Field Level Media
Jan 24, 2020
Buddy Hield scored 21 points on 7-for-12 shooting off the bench, and the Sacramento Kings pulled away for a 98-81 win over the host Chicago Bulls on Friday night.
Harrison Barnes added 19 points for the Kings while De'Aaron Fox finished with 18. Sacramento snapped a six-game losing streak and posted its first victory since Jan. 7 against the Phoenix Suns.
Zach LaVine scored 21 points to lead the Bulls. Chandler Hutchison had 11 points off the bench and Thaddeus Young and Kris Dunn both finished with 10 for Chicago, which lost for the second time in the past three games.
Sacramento regained a double-digit lead with a 10-4 run to start the fourth quarter. Bogdan Bogdanovic scored to make it 85-73 with 7:02 remaining, prompting the Bulls to call timeout less than 20 seconds later.
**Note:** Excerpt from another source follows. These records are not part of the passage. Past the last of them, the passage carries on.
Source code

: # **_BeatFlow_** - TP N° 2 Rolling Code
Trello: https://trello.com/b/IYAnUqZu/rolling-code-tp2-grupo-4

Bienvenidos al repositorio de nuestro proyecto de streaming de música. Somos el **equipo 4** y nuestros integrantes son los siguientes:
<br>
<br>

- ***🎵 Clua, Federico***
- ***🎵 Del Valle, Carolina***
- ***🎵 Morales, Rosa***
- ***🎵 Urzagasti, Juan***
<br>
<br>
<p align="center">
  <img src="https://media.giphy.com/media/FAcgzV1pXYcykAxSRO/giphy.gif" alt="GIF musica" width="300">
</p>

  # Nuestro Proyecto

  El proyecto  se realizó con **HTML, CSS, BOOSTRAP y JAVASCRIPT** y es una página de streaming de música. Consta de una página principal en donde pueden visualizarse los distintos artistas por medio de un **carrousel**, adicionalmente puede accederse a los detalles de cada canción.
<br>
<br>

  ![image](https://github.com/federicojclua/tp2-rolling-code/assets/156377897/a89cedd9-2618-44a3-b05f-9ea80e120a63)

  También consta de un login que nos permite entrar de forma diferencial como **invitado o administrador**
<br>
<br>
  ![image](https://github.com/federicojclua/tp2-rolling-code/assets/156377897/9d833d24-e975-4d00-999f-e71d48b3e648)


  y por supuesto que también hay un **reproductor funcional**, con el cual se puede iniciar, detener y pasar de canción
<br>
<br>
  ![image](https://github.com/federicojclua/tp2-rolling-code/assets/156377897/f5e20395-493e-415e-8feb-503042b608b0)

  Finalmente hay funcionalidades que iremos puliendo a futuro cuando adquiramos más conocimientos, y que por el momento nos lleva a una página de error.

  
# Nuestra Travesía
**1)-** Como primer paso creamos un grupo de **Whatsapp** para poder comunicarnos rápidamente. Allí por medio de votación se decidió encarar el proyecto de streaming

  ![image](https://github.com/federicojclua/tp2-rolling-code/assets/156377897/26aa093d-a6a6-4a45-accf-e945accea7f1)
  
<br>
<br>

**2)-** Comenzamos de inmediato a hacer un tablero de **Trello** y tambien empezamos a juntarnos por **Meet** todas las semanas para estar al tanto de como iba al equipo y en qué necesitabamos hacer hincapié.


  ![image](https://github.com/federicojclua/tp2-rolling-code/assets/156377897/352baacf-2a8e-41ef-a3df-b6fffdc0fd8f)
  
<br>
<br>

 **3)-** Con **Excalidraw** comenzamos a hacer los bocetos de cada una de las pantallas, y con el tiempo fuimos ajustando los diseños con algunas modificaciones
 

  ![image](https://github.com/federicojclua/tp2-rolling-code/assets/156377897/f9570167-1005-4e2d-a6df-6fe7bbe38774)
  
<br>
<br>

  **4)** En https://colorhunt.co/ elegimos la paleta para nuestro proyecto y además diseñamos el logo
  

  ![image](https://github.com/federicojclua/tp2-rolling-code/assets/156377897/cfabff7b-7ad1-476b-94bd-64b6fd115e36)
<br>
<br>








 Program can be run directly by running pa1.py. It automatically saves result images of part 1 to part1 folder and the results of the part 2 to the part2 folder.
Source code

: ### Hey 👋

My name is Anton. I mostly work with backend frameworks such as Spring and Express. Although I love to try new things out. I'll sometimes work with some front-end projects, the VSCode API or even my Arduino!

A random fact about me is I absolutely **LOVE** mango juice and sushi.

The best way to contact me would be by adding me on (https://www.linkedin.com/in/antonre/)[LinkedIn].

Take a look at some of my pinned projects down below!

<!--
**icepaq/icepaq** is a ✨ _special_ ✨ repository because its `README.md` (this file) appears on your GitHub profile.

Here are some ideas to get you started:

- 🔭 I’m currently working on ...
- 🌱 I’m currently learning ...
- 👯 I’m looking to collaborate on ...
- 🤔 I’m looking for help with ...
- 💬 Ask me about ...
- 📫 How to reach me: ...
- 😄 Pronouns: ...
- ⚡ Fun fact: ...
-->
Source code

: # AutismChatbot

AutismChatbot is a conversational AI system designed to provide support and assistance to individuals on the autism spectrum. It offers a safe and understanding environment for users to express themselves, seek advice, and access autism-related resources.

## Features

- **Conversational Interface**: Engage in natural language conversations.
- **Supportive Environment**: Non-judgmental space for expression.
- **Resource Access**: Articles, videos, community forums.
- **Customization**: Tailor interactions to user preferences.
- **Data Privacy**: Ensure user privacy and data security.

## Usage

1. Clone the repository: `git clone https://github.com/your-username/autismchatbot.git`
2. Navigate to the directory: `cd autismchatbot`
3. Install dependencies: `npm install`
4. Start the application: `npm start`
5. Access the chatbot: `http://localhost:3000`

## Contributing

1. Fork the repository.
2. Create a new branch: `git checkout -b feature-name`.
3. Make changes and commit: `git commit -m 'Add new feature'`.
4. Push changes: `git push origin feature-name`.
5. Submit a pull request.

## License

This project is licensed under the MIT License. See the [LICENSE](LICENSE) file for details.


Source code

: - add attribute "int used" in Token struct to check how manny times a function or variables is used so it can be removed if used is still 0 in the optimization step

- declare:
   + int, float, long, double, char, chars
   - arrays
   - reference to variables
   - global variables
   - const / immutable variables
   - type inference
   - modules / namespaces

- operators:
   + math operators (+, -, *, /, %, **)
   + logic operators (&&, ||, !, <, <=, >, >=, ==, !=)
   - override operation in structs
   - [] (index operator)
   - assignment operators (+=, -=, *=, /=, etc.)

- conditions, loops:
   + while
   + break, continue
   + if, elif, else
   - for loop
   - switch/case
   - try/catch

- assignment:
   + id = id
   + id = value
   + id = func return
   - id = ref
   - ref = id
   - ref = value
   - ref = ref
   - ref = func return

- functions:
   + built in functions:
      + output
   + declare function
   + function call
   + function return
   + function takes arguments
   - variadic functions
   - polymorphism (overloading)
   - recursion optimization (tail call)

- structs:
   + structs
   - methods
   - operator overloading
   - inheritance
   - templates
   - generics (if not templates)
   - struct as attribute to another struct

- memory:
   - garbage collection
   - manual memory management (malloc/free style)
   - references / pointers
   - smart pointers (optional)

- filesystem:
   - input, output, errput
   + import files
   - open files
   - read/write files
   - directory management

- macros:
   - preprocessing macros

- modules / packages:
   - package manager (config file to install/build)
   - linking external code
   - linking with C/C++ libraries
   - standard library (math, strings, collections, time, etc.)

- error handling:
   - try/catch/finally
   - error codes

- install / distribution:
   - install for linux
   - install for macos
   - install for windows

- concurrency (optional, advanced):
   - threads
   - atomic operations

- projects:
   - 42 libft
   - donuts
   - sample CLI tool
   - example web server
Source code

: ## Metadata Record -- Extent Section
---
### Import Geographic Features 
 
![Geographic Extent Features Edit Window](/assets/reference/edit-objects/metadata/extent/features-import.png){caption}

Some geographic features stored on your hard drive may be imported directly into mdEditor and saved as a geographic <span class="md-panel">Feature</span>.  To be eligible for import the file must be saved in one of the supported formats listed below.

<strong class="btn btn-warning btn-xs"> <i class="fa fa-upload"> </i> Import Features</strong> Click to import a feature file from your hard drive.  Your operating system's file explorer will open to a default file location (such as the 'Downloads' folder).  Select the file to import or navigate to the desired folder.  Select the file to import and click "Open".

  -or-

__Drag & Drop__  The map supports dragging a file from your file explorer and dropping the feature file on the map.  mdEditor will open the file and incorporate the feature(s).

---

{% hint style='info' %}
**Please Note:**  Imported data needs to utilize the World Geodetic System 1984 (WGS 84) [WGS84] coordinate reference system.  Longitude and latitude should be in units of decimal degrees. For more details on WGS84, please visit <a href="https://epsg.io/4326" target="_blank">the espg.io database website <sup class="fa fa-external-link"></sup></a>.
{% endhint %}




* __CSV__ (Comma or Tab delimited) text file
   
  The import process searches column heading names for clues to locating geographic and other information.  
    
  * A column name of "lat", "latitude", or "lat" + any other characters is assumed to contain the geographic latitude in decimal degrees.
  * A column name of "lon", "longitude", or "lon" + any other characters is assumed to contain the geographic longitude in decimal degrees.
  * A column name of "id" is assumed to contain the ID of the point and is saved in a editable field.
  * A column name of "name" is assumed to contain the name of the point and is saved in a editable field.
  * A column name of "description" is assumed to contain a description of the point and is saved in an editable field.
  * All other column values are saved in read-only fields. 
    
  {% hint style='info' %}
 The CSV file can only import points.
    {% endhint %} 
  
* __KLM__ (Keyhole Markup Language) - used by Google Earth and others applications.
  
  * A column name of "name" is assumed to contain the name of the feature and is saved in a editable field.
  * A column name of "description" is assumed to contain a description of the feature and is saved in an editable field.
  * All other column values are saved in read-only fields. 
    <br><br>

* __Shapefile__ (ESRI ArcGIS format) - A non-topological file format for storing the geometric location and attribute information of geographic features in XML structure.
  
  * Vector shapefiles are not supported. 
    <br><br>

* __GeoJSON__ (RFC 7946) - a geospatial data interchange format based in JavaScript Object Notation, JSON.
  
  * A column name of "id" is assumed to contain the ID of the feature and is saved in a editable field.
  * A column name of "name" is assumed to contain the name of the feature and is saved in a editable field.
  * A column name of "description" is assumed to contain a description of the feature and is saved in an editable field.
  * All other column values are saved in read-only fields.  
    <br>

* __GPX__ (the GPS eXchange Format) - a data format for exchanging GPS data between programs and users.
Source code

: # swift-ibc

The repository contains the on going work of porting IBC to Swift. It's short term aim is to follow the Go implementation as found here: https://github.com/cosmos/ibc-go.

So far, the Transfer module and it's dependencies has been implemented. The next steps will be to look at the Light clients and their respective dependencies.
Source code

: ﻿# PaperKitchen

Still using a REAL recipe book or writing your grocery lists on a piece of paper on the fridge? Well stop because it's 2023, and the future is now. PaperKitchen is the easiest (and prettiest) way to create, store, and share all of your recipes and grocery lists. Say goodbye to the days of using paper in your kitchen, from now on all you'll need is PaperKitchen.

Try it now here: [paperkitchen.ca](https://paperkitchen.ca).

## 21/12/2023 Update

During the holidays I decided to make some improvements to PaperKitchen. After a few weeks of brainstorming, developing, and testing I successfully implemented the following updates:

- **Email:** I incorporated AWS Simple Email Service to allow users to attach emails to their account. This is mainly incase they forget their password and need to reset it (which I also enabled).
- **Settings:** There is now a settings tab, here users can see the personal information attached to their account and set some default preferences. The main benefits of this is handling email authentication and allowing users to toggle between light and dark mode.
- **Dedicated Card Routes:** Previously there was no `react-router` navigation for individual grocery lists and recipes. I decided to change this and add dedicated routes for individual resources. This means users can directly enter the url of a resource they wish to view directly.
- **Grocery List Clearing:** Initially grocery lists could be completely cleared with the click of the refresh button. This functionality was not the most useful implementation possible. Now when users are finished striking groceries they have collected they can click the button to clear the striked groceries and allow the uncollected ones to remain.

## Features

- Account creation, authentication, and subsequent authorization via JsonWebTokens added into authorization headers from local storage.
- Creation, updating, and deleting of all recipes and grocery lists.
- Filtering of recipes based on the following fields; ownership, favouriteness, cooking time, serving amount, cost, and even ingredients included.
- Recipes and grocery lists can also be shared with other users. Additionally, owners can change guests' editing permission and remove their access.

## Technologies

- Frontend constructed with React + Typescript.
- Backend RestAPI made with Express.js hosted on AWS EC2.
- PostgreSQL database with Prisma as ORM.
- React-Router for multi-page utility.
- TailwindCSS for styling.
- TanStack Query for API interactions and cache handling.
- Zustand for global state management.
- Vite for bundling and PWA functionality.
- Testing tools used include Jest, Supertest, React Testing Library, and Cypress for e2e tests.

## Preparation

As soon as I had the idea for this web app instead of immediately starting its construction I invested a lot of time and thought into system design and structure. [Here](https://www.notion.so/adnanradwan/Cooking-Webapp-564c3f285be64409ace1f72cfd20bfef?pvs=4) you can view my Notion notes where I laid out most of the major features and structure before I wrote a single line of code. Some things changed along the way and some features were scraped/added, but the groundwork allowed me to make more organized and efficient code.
The break did little to halt momentum for the Kings, who led comfortably the rest of the way. Bulls coach Jim Boylen and LaVine each drew technical fouls in the final five minutes after arguing about a non-call.
The Kings entered the fourth quarter with a 75-69 advantage. Fox capped a 7-0 run to close the third quarter when he drove to the net for a layup with 7.4 seconds to go.
After trailing by double digits at halftime, the Bulls stormed back with a 12-2 run to open the third quarter to even the score at 56-56. LaVine set the tone for the scoring outburst with four straight Bulls baskets including a driving layup, back-to-back 3-pointers and a slam dunk off a feed from Dunn.
Sacramento led 54-44 at halftime. Nemanja Bjelica scored 13 points before the break to lead the Kings, and Hield had 10.
The Bulls fell behind 9-0 to start the game before Dunn finally broke the scoring drought 3:41 after the opening tip. Chicago climbed within 19-18 before Sacramento finished the first quarter on a 10-3 run to go ahead 29-21.
The Kings pushed their lead to 12 points when Hield made a 3-pointer in the final minute of the first half to make it 54-42. Young responded with a tip-in shot for the Bulls with 21.6 seconds left to cap the scoring before the break.